Durante a divulgação de um pacote de medidas de redução de custos pela administração dos Correios nesta segunda-feira (12/5), os empregados denunciaram o descredenciamento de diversos planos de saúde em várias clínicas médicas. De acordo com os trabalhadores, a rede de prestadores de serviços disponível tem se mostrado inadequada.
A comissão de negociação dos funcionários iniciou, em 2024, diálogos visando a diminuição dos custos e das mensalidades dos convênios de saúde. Os colaboradores ressaltam que, atualmente, o valor destinado ao pagamento dos planos consome uma parte significativa de seus salários, o que é exacerbado pela coparticipação que incide sobre os contracheques.
Além disso, eles destacam que, atualmente, a busca por atendimento médico em clínicas e hospitais fora da rede credenciada se tornou uma prática comum, algo que não ocorria quando eram atendidos pelo Correios Saúde.
Desde 2013, a Postal Saúde opera como a gestora dos planos de saúde para os funcionários da estatal, com mais de 200 mil beneficiários, incluindo colaboradores e seus dependentes, além de contar com mais de 13 mil prestadores de serviços. A operadora depende dos repasses da empresa para honrar os contratos. Atualmente, são oferecidos três tipos de planos: Correios Saúde I, Correios Saúde II e Viver Saúde.
Recentemente, a Postal Saúde se tornou inadimplente com alguns prestadores, levando a Federação Interestadual dos Sindicatos dos Trabalhadores dos Correios (Findect) a notificar a empresa de forma extrajudicial, exigindo a adoção de medidas urgentes.
A Agência Nacional de Saúde Suplementar (ANS) já alertou sobre a situação crítica da Postal Saúde, confirmando a crise financeira enfrentada pela operadora.
“É inaceitável que os trabalhadores e seus dependentes continuem pagando suas mensalidades e, mesmo assim, não tenham acesso a atendimento.
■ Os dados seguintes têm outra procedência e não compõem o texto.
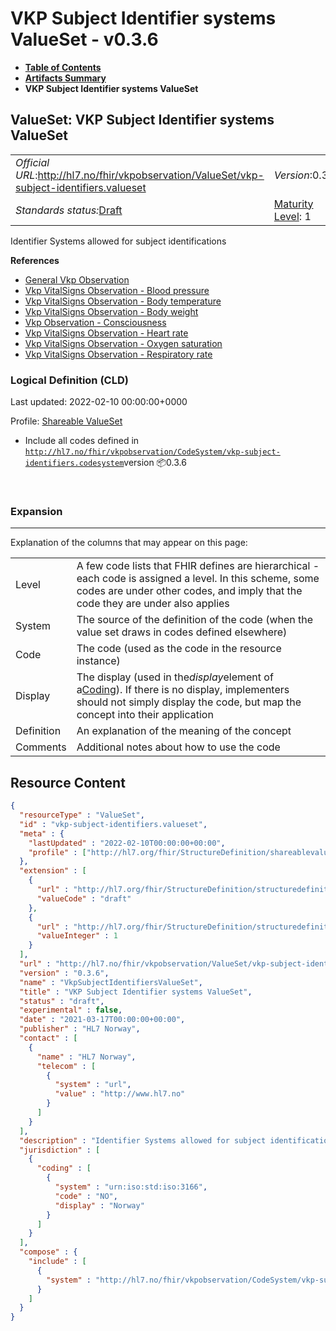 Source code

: # VKP Subject Identifier systems ValueSet - v0.3.6

* [**Table of Contents**](toc.md)
* [**Artifacts Summary**](artifacts.md)
* **VKP Subject Identifier systems ValueSet**

## ValueSet: VKP Subject Identifier systems ValueSet 

| | | |
| :--- | :--- | :--- |
| *Official URL*:http://hl7.no/fhir/vkpobservation/ValueSet/vkp-subject-identifiers.valueset | *Version*:0.3.6 | |
| *Standards status:*[Draft](http://hl7.org/fhir/R4/versions.html#std-process) | [Maturity Level](http://hl7.org/fhir/versions.html#maturity): 1 | *Computable Name*:VkpSubjectIdentifiersValueSet |

 
Identifier Systems allowed for subject identifications 

 **References** 

* [General Vkp Observation](StructureDefinition-vkp-Observation.md)
* [Vkp VitalSigns Observation - Blood pressure](StructureDefinition-vkp-Observation-Bloodpressure.md)
* [Vkp VitalSigns Observation - Body temperature](StructureDefinition-vkp-Observation-Bodytemp.md)
* [Vkp VitalSigns Observation - Body weight](StructureDefinition-vkp-Observation-Bodyweight.md)
* [Vkp Observation - Consciousness](StructureDefinition-vkp-Observation-Consciousness.md)
* [Vkp VitalSigns Observation - Heart rate](StructureDefinition-vkp-Observation-Heartrate.md)
* [Vkp VitalSigns Observation - Oxygen saturation](StructureDefinition-vkp-Observation-Oxygensat.md)
* [Vkp VitalSigns Observation - Respiratory rate](StructureDefinition-vkp-Observation-Resprate.md)

### Logical Definition (CLD)

Last updated: 2022-02-10 00:00:00+0000

Profile: [Shareable ValueSet](http://hl7.org/fhir/R4/shareablevalueset.html)

* Include all codes defined in [`http://hl7.no/fhir/vkpobservation/CodeSystem/vkp-subject-identifiers.codesystem`](CodeSystem-vkp-subject-identifiers.codesystem.md)version 📦0.3.6

 

### Expansion

-------

 Explanation of the columns that may appear on this page: 

| | |
| :--- | :--- |
| Level | A few code lists that FHIR defines are hierarchical - each code is assigned a level. In this scheme, some codes are under other codes, and imply that the code they are under also applies |
| System | The source of the definition of the code (when the value set draws in codes defined elsewhere) |
| Code | The code (used as the code in the resource instance) |
| Display | The display (used in the*display*element of a[Coding](http://hl7.org/fhir/R4/datatypes.html#Coding)). If there is no display, implementers should not simply display the code, but map the concept into their application |
| Definition | An explanation of the meaning of the concept |
| Comments | Additional notes about how to use the code |



## Resource Content

```json
{
  "resourceType" : "ValueSet",
  "id" : "vkp-subject-identifiers.valueset",
  "meta" : {
    "lastUpdated" : "2022-02-10T00:00:00+00:00",
    "profile" : ["http://hl7.org/fhir/StructureDefinition/shareablevalueset"]
  },
  "extension" : [
    {
      "url" : "http://hl7.org/fhir/StructureDefinition/structuredefinition-standards-status",
      "valueCode" : "draft"
    },
    {
      "url" : "http://hl7.org/fhir/StructureDefinition/structuredefinition-fmm",
      "valueInteger" : 1
    }
  ],
  "url" : "http://hl7.no/fhir/vkpobservation/ValueSet/vkp-subject-identifiers.valueset",
  "version" : "0.3.6",
  "name" : "VkpSubjectIdentifiersValueSet",
  "title" : "VKP Subject Identifier systems ValueSet",
  "status" : "draft",
  "experimental" : false,
  "date" : "2021-03-17T00:00:00+00:00",
  "publisher" : "HL7 Norway",
  "contact" : [
    {
      "name" : "HL7 Norway",
      "telecom" : [
        {
          "system" : "url",
          "value" : "http://www.hl7.no"
        }
      ]
    }
  ],
  "description" : "Identifier Systems allowed for subject identifications",
  "jurisdiction" : [
    {
      "coding" : [
        {
          "system" : "urn:iso:std:iso:3166",
          "code" : "NO",
          "display" : "Norway"
        }
      ]
    }
  ],
  "compose" : {
    "include" : [
      {
        "system" : "http://hl7.no/fhir/vkpobservation/CodeSystem/vkp-subject-identifiers.codesystem"
      }
    ]
  }
}

```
A ECT, como mantenedora da Postal Saúde, tem a responsabilidade de garantir o funcionamento do plano”, afirmou a federação dos empregados em uma nota divulgada na semana passada.
A Findect também enfatizou que cabe aos Correios cumprir suas obrigações financeiras com os prestadores, alertando que a inércia da empresa pode resultar em consequências judiciais.
Entre as iniciativas de corte de despesas anunciadas pela administração da estatal esta semana, destaca-se a proposta de novos formatos para os planos de saúde. A empresa estatal informou que a seleção da rede credenciada será discutida com as representações sindicais, embora ainda não tenham sido divulgados detalhes adicionais.
A previsão é que o plano de redução de despesas resulte em uma economia de até R$ 1,5 bilhão em 2025. Além disso, os Correios estabeleceram uma parceria com o New Development Bank (NDB) para captar R$ 3,8 bilhões em investimentos, um processo que já está em andamento.